If I put your firm in a time machine today and transported it back to 2002, how different would your website look from your peer set? Hopefully quite a lot. How different would your underlying web strategy be? Probably not much at all. Most firms have probably redesigned their sites at least 2-3 times in the last ten years. That said, in our experience, the major drivers of most redesigns are often quite tactical — updating the look of the site, implementing a CMS, integrating social media, maybe updating your project profiles if yours is an engineering firm. But, what does all this have to do with your firm’s homepage?
Your Homepage Circa 2002
Well, let’s think about it for a minute. Ten years ago your homepage was the primary point of entry for almost all of your website traffic. You used it like a retail storefront to display the key things your firm had to offer in a clear and compelling way. You used it to steer visitors to your primary service offerings and the case studies you had to back up your experience. Your site was basically an interactive brochure and the homepage was the cover. And, visitors pretty much used your site in this way. They did much of their research offline and came to your homepage to gauge your firm relative to what they’d already learned.
Your Homepage Today
But, the Internet of 2012 looks nothing like it did 10 years ago. While the majority of your site traffic still probably comes through the homepage, every page of your site now functions as the first point of entry into your site. Users are equally likely to have come to your homepage from within your site as they are to have to come from somewhere else entirely. Prospects are starting with the web to search for information and advice at the earliest stages of the buying process. The 2012 homepage should function much less like a retail storefront and more like a traffic cop — directing users to useful information in various forms as it resides within your site.

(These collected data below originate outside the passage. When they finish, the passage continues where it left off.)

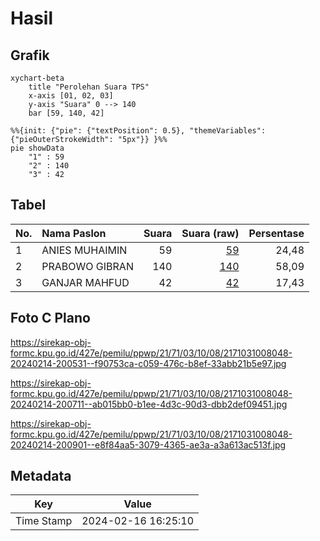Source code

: # Hasil

## Grafik

```mermaid
xychart-beta
    title "Perolehan Suara TPS"
    x-axis [01, 02, 03]
    y-axis "Suara" 0 --> 140
    bar [59, 140, 42]
```

```mermaid
%%{init: {"pie": {"textPosition": 0.5}, "themeVariables": {"pieOuterStrokeWidth": "5px"}} }%%
pie showData
    "1" : 59
    "2" : 140
    "3" : 42
```

## Tabel

| No. | Nama Paslon    | Suara | Suara (raw) | Persentase |
|:--- |:-------------- | -----:| -----------:| ----------:|
| 1   | ANIES MUHAIMIN | 59    | [59][p-1]   | 24,48      |
| 2   | PRABOWO GIBRAN | 140   | [140][p-2]  | 58,09      |
| 3   | GANJAR MAHFUD  | 42    | [42][p-3]   | 17,43      |


[p-1]: https://github.com/gigit-pemilu/pemilu-2024-21-kepulauan-riau/blob/main/pilpres/hitung-suara/sub/21-kepulauan-riau/sub/71-kota-batam/sub/03-sekupang/sub/1008-patam-lestari/sub/048-tps/sub/paslon-1.txt
[p-2]: https://github.com/gigit-pemilu/pemilu-2024-21-kepulauan-riau/blob/main/pilpres/hitung-suara/sub/21-kepulauan-riau/sub/71-kota-batam/sub/03-sekupang/sub/1008-patam-lestari/sub/048-tps/sub/paslon-2.txt
[p-3]: https://github.com/gigit-pemilu/pemilu-2024-21-kepulauan-riau/blob/main/pilpres/hitung-suara/sub/21-kepulauan-riau/sub/71-kota-batam/sub/03-sekupang/sub/1008-patam-lestari/sub/048-tps/sub/paslon-3.txt

## Foto C Plano

https://sirekap-obj-formc.kpu.go.id/427e/pemilu/ppwp/21/71/03/10/08/2171031008048-20240214-200531--f90753ca-c059-476c-b8ef-33abb21b5e97.jpg

https://sirekap-obj-formc.kpu.go.id/427e/pemilu/ppwp/21/71/03/10/08/2171031008048-20240214-200711--ab015bb0-b1ee-4d3c-90d3-dbb2def09451.jpg

https://sirekap-obj-formc.kpu.go.id/427e/pemilu/ppwp/21/71/03/10/08/2171031008048-20240214-200901--e8f84aa5-3079-4365-ae3a-a3a613ac513f.jpg


## Metadata

| Key        | Value               |
| ---------- | ------------------- |
| Time Stamp | 2024-02-16 16:25:10 |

So, what should be on your homepage?
Well, if your homepage needs to function more like a traffic cop, it needs to give visitors a taste of the various types of information that exist within your site. Remember, your homepage is not the destination, it’s simply the conduit to more, better stuff. So, pull out a paper and pencil and draw two lines across the page — effectively dividing your page into thirds. This is not necessarily your homepage’s structural layout as much as it is a guide for helping you think about the real estate you have available and using that space effectively.
- Feature Content: Your top third is your feature content. These are 2-3 of the most important things you’d like someone to know about your firm. It’s okay for one of these to be a basic selling message: who you help and what they need. Ideally the other(s) are short lead-ins to high value information you’d like to share with your prospect: significant pieces of research or insight, an upcoming Webinar or speaking event, or a recent piece of significant news provided that it’s actually news that a prospect would care about (only very rarely is this the case). If yours is an A/E firm, it’s okay for this to be a high profile project you’ve completed. After all, this is the work you’re hired to do. But, avoid rotating slideshows of work that are 6-8 projects deep. No one is that interested in what you’ve done when they first arrive at your site or navigate from within it to your homepage.
- Educational Content: Your second third is your educational content. This section is actually more important than your feature content because it showcases what you know and how you help people. Ideally, it features up to 3-4 short intros into articles from your blog or newsletter. Alternatively, you might provide more content from a single most recent article. There are a lot of ways to do this, but what really matters is that the content is recent, useful — and featured clearly and prominently on the page.
- Tertiary Content: Your last third is available to direct traffic to anywhere else on your site you think would be helpful or useful to your prospective clients. You could include a single most recent piece of firm news, you may want to use this space to direct prospective employees to career sections of the site, or you may want to integrate some social media content. Limit yourself to no more than 2 pieces of tertiary content.
In all, we’re talking about 8-9 pieces of content at most, the majority of which are likely to be lead-ins to the complete piece of content that exists somewhere else in the site. Remember, this is still your homepage. We don’t want to overwhelm site visitors with too much information or ask them to scroll endlessly to view more content than necessary. Just because our homepage is a conduit to our content doesn’t mean that we can violate the rules of a basic business introduction. Keep it clean, keep it simple, and invite visitors into your firm while offering them some directions as to what’s in store for them.